For the entries below, print exactly the lines between the line holding "# technologies used" and the line holding "Follow this link", inclusive, and nothing else.
---*---
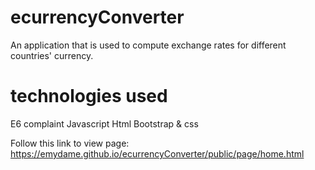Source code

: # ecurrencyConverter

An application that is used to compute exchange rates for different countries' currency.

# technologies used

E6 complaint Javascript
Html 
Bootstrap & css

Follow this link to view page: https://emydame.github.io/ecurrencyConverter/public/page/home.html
---*---
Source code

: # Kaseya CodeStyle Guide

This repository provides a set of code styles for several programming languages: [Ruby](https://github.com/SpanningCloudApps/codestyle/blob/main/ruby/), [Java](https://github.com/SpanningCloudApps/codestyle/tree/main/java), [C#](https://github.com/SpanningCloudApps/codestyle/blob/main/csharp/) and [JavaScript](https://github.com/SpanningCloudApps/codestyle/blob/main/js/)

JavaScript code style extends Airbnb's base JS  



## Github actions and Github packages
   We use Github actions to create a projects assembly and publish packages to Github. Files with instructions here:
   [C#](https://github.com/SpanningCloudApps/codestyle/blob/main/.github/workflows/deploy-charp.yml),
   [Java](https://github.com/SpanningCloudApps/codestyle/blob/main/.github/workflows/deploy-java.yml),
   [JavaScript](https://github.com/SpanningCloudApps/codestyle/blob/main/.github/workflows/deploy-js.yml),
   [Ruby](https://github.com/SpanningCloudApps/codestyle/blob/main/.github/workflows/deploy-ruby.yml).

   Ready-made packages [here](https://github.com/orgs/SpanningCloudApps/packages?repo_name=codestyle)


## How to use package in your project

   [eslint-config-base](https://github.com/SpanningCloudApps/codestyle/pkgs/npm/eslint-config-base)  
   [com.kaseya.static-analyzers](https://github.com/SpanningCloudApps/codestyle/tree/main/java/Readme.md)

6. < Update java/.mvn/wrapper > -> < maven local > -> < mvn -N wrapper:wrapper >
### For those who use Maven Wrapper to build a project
---*---
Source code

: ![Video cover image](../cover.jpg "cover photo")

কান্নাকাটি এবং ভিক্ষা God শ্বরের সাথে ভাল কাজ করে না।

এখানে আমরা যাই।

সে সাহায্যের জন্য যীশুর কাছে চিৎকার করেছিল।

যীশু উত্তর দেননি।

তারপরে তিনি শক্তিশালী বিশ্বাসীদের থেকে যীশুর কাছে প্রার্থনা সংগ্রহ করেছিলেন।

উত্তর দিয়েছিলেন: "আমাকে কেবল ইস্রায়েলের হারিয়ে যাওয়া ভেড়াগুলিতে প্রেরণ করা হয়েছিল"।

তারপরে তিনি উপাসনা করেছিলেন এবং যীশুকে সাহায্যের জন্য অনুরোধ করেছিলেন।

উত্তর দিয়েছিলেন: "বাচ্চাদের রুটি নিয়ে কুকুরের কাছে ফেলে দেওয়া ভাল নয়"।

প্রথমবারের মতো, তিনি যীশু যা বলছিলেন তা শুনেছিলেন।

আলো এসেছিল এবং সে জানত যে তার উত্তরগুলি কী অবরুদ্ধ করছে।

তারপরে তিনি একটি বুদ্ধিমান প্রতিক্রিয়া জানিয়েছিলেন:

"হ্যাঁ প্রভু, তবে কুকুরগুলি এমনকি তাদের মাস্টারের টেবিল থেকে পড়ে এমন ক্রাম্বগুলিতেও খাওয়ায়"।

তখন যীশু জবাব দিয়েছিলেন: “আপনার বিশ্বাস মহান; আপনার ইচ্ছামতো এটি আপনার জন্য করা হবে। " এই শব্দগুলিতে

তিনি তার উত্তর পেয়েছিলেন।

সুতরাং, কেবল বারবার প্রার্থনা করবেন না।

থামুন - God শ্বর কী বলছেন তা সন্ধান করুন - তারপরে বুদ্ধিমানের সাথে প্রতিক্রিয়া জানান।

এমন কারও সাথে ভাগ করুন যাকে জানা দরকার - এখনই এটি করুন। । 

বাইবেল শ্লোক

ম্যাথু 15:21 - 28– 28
---*---
**SOLUTION FOR THIS PROBLEM**.
# technologies used

E6 complaint Javascript
Html 
Bootstrap & css

Follow this link to view page: https://emydame.github.io/ecurrencyConverter/public/page/home.html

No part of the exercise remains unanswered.